**Prompt**
Once you reach the line containing "3. Configure your" in the data below, restate each line word for word up to and including the one containing "5. Name your instance and deploy".

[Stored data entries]

______

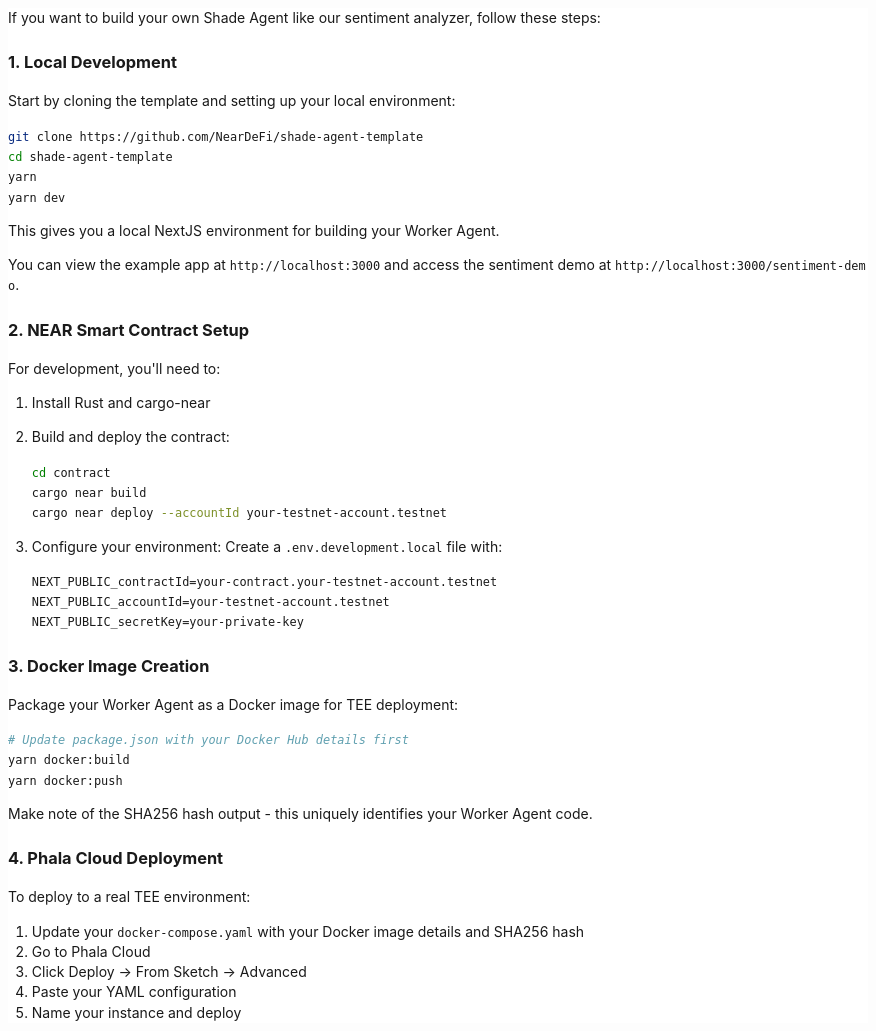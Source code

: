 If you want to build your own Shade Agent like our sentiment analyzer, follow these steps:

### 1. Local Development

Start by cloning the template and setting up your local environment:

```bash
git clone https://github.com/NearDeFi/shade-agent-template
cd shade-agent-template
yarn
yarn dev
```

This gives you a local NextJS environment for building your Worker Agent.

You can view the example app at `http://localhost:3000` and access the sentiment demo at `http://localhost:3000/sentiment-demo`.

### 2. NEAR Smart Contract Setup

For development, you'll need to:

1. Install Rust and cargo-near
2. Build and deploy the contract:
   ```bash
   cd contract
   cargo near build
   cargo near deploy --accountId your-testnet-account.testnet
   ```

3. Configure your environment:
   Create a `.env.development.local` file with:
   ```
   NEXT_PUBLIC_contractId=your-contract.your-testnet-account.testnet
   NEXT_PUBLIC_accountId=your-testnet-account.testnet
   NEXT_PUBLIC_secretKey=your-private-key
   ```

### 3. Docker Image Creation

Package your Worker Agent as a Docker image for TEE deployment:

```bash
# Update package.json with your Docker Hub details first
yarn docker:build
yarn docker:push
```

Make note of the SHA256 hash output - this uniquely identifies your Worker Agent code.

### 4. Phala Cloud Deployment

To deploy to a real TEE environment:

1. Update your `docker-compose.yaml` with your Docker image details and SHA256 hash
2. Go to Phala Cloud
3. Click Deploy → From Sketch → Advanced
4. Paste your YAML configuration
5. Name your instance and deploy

______

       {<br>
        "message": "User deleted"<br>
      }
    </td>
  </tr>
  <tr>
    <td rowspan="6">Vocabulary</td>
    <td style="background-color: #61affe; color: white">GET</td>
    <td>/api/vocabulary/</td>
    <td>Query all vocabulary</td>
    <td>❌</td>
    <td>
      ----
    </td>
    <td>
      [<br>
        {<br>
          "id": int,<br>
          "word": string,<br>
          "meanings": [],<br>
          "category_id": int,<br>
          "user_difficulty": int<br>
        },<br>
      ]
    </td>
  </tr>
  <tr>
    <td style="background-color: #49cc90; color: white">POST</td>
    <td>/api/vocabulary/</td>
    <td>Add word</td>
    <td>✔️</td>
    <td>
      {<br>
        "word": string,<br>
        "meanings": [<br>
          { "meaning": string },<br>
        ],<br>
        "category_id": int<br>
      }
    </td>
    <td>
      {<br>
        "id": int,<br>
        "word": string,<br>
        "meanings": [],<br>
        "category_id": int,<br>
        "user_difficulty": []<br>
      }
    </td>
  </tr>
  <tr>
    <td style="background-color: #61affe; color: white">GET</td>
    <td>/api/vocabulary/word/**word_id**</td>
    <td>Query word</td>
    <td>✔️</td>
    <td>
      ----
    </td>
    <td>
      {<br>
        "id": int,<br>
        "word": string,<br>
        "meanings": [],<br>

______

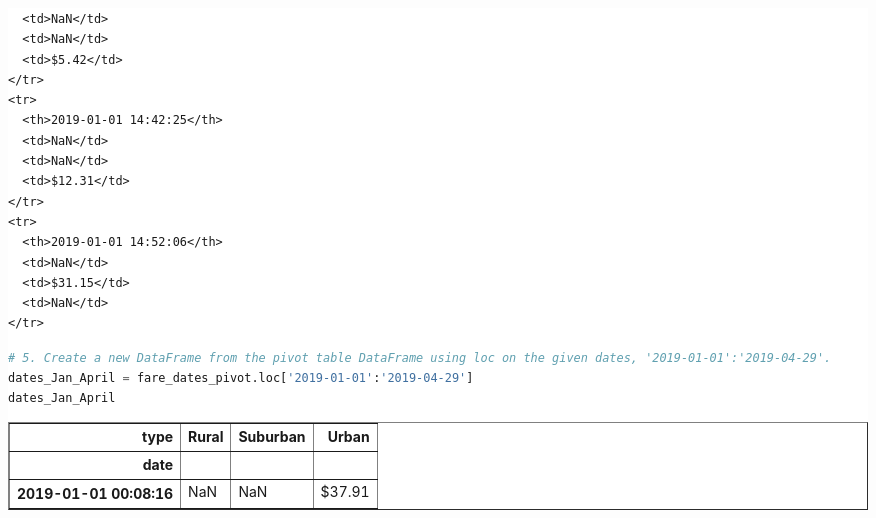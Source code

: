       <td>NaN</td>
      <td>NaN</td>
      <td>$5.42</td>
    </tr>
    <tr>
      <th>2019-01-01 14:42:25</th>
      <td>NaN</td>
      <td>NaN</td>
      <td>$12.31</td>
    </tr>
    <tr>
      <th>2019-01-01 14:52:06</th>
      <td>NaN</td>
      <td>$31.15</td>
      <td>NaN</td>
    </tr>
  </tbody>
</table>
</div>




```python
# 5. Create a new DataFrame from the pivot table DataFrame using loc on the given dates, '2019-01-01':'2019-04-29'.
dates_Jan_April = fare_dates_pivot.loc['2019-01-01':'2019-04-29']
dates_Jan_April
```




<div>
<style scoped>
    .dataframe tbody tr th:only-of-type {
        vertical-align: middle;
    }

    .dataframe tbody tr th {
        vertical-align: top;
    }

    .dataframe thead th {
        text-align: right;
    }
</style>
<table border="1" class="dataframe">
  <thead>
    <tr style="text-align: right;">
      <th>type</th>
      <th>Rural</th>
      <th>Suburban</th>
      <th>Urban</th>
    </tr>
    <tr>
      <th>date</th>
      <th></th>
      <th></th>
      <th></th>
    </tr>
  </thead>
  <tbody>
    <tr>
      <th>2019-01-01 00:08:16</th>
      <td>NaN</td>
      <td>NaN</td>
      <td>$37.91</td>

______

**Exercise solution**
3. Configure your environment:
   Create a `.env.development.local` file with:
   ```
   NEXT_PUBLIC_contractId=your-contract.your-testnet-account.testnet
   NEXT_PUBLIC_accountId=your-testnet-account.testnet
   NEXT_PUBLIC_secretKey=your-private-key
   ```

### 3. Docker Image Creation

Package your Worker Agent as a Docker image for TEE deployment:

```bash
# Update package.json with your Docker Hub details first
yarn docker:build
yarn docker:push
```

Make note of the SHA256 hash output - this uniquely identifies your Worker Agent code.

### 4. Phala Cloud Deployment

To deploy to a real TEE environment:

1. Update your `docker-compose.yaml` with your Docker image details and SHA256 hash
2. Go to Phala Cloud
3. Click Deploy → From Sketch → Advanced
4. Paste your YAML configuration
5. Name your instance and deploy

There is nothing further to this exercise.